**Dataset entries**:
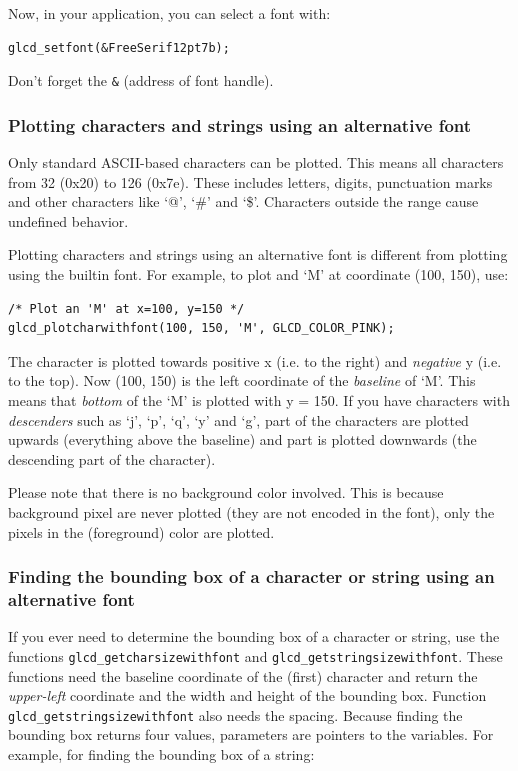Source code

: \documentclass[12pt]{article}
\begin{document}
Now, in your application, you can select a font with:

\begin{lstlisting}
glcd_setfont(&FreeSerif12pt7b);
\end{lstlisting}

Don't forget the \lstinline|&| (address of font handle).

\subsubsection{Plotting characters and strings using an alternative font}
Only standard ASCII-based characters can be plotted. This means all characters from 32 (0x20) to 126 (0x7e). These includes letters, digits, punctuation marks and other characters like `@', `\#' and `\$'. Characters outside the range cause undefined behavior.

Plotting characters and strings using an alternative font is different from plotting using the builtin font. For example, to plot and `M' at coordinate (100, 150), use:

\begin{lstlisting}
/* Plot an 'M' at x=100, y=150 */
glcd_plotcharwithfont(100, 150, 'M', GLCD_COLOR_PINK);
\end{lstlisting}

The character is plotted towards positive x (i.e. to the right) and \textsl{negative} y (i.e. to the top). Now (100, 150) is the left coordinate of the \textsl{baseline} of `M'. This means that \textsl{bottom} of the `M' is plotted with y = 150. If you have characters with \textsl{descenders} such as `j', `p', `q', `y' and `g', part of the characters are plotted upwards (everything above the baseline) and part is plotted downwards (the descending part of the character).

Please note that there is no background color involved. This is because background pixel are never plotted (they are not encoded in the font), only the pixels in the (foreground) color are plotted.

\subsubsection{Finding the bounding box of a character or string using an alternative font}
If you ever need to determine the bounding box of a character or string, use the functions \lstinline|glcd_getcharsizewithfont| and \lstinline|glcd_getstringsizewithfont|. These functions need the baseline coordinate of the (first) character and return the \textsl{upper-left} coordinate and the width and height of the bounding box. Function \lstinline|glcd_getstringsizewithfont| also needs the spacing. Because finding the bounding box returns four values, parameters are pointers to the variables. For example, for finding the bounding box of a string:
\end{document}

**Activity**: Given the records above, restate word for word only the lines starting at the one with "The character is" and ending at the one with "or string using".

**Answer box**:
The character is plotted towards positive x (i.e. to the right) and \textsl{negative} y (i.e. to the top). Now (100, 150) is the left coordinate of the \textsl{baseline} of `M'. This means that \textsl{bottom} of the `M' is plotted with y = 150. If you have characters with \textsl{descenders} such as `j', `p', `q', `y' and `g', part of the characters are plotted upwards (everything above the baseline) and part is plotted downwards (the descending part of the character).

Please note that there is no background color involved. This is because background pixel are never plotted (they are not encoded in the font), only the pixels in the (foreground) color are plotted.

\subsubsection{Finding the bounding box of a character or string using an alternative font}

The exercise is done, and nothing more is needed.